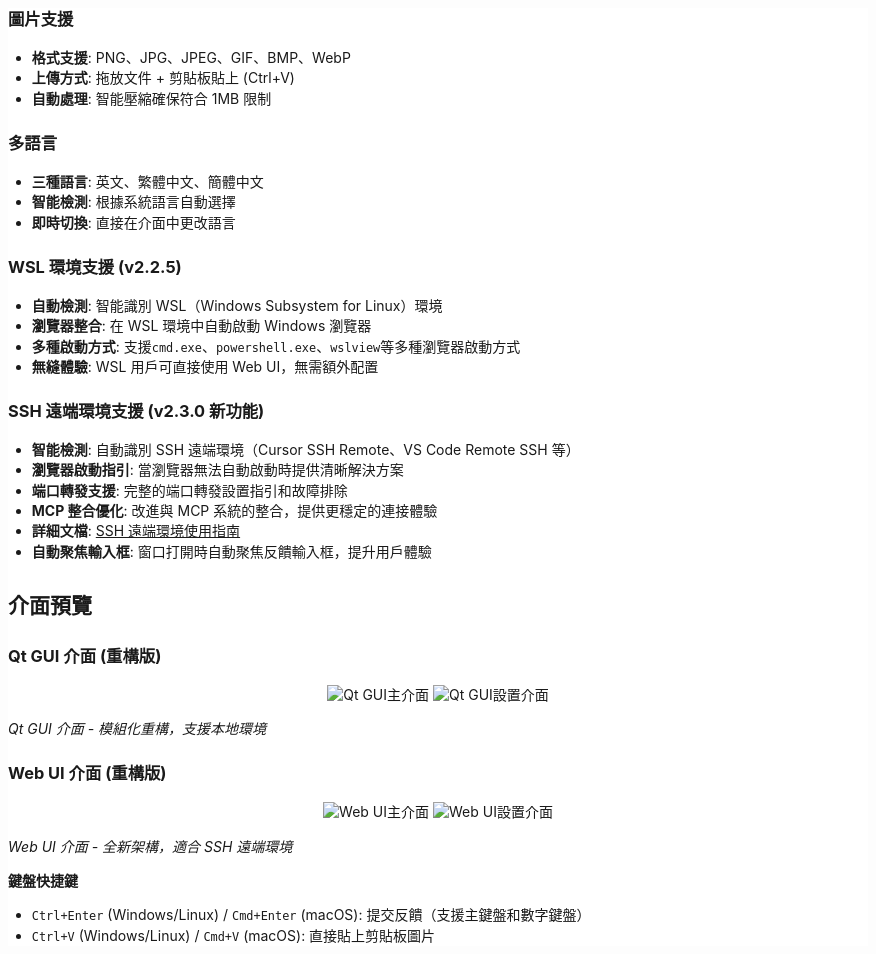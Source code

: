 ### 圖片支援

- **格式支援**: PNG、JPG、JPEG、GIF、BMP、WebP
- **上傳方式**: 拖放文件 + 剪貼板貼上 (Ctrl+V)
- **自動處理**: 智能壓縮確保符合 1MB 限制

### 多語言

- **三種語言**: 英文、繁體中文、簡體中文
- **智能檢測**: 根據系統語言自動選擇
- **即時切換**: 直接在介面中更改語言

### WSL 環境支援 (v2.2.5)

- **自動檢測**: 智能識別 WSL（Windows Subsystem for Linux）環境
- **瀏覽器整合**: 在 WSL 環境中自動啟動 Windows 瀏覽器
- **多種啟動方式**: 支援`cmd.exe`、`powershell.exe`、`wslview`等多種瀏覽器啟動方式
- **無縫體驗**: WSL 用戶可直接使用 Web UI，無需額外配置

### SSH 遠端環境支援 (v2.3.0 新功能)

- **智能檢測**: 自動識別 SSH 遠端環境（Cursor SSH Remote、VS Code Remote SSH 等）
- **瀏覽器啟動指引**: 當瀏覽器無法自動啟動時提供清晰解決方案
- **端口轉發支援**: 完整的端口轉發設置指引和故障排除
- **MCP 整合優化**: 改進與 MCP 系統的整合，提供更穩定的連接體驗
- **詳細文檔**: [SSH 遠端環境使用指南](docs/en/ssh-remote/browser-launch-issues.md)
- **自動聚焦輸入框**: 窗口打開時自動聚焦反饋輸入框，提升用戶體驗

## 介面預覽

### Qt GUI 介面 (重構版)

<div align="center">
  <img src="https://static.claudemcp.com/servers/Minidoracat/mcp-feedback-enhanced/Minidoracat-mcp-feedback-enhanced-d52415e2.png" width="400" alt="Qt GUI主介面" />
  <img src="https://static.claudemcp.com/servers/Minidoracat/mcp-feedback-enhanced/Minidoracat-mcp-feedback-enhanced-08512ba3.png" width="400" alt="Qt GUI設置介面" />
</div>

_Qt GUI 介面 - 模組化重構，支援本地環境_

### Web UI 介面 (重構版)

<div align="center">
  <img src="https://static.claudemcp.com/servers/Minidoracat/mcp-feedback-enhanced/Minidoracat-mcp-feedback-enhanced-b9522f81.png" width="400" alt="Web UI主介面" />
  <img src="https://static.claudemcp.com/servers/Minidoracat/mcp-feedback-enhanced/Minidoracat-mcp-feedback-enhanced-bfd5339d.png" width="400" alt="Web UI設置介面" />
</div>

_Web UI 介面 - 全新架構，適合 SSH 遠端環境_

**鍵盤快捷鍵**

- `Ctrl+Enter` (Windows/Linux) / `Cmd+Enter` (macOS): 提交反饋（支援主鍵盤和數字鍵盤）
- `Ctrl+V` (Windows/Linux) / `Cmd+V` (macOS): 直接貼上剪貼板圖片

---

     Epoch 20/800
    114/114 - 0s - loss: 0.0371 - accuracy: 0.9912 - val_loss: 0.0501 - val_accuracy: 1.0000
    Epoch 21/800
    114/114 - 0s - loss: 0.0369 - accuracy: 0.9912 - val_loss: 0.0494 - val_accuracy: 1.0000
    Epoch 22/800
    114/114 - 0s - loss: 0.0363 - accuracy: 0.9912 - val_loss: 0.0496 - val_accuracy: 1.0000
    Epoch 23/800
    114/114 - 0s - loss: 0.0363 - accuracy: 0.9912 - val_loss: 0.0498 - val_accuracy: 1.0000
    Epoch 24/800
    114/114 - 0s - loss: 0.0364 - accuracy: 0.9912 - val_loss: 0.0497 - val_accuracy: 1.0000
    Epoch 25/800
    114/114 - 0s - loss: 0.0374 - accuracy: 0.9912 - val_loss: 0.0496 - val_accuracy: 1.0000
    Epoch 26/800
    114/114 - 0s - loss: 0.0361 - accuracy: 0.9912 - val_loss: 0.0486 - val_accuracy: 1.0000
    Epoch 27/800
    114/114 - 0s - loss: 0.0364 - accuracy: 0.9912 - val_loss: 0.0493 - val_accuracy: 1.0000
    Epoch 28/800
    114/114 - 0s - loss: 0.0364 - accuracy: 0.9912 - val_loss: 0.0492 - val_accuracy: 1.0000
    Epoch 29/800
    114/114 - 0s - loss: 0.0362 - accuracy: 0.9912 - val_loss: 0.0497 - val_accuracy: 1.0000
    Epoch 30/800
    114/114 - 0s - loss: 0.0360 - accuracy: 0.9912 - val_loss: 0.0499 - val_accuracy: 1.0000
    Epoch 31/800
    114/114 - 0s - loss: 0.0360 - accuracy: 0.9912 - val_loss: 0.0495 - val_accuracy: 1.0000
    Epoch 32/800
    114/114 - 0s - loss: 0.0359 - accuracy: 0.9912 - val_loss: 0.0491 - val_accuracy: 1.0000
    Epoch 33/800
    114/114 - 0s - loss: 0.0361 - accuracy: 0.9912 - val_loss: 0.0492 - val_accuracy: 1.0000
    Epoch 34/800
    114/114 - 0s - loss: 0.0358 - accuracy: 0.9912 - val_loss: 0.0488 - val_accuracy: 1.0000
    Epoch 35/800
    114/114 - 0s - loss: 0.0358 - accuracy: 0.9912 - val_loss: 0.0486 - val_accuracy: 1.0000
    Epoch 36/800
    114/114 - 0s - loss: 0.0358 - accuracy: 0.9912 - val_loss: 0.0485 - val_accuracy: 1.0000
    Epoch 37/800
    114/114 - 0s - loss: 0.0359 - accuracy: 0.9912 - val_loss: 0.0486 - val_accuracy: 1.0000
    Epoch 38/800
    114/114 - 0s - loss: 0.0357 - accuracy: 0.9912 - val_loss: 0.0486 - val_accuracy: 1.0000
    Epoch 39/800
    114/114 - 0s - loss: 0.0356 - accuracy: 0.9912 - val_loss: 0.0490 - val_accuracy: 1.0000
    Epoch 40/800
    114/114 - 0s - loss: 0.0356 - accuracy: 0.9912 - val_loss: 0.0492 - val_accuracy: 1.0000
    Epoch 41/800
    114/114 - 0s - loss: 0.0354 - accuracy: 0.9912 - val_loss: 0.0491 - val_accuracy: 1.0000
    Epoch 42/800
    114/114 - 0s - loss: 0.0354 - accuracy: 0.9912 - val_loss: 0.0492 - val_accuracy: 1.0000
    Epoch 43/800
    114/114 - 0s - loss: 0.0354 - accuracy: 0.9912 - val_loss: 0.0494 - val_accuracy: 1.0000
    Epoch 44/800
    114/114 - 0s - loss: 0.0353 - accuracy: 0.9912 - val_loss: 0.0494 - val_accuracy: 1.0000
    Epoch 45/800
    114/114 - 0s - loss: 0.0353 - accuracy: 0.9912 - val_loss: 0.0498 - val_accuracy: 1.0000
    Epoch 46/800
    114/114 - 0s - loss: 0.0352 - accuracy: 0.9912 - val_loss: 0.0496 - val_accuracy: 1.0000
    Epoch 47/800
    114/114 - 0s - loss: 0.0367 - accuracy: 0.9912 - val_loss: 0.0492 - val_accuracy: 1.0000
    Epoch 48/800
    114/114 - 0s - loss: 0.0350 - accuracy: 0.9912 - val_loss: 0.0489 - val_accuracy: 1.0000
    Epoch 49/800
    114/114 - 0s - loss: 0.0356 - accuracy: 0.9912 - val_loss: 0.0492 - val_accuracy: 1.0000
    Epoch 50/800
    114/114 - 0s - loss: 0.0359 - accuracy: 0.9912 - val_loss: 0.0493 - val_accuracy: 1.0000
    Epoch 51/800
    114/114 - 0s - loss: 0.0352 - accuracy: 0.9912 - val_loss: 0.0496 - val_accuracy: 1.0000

## [What you need to do]
After locating the line containing "Source code" in the entries above, return it and every line after it exactly, ending at the line containing "- **智能檢測**: 自動識別", without pictures.

## [Exercise result]
Source code

: ### 圖片支援

- **格式支援**: PNG、JPG、JPEG、GIF、BMP、WebP
- **上傳方式**: 拖放文件 + 剪貼板貼上 (Ctrl+V)
- **自動處理**: 智能壓縮確保符合 1MB 限制

### 多語言

- **三種語言**: 英文、繁體中文、簡體中文
- **智能檢測**: 根據系統語言自動選擇
- **即時切換**: 直接在介面中更改語言

### WSL 環境支援 (v2.2.5)

- **自動檢測**: 智能識別 WSL（Windows Subsystem for Linux）環境
- **瀏覽器整合**: 在 WSL 環境中自動啟動 Windows 瀏覽器
- **多種啟動方式**: 支援`cmd.exe`、`powershell.exe`、`wslview`等多種瀏覽器啟動方式
- **無縫體驗**: WSL 用戶可直接使用 Web UI，無需額外配置

### SSH 遠端環境支援 (v2.3.0 新功能)

- **智能檢測**: 自動識別 SSH 遠端環境（Cursor SSH Remote、VS Code Remote SSH 等）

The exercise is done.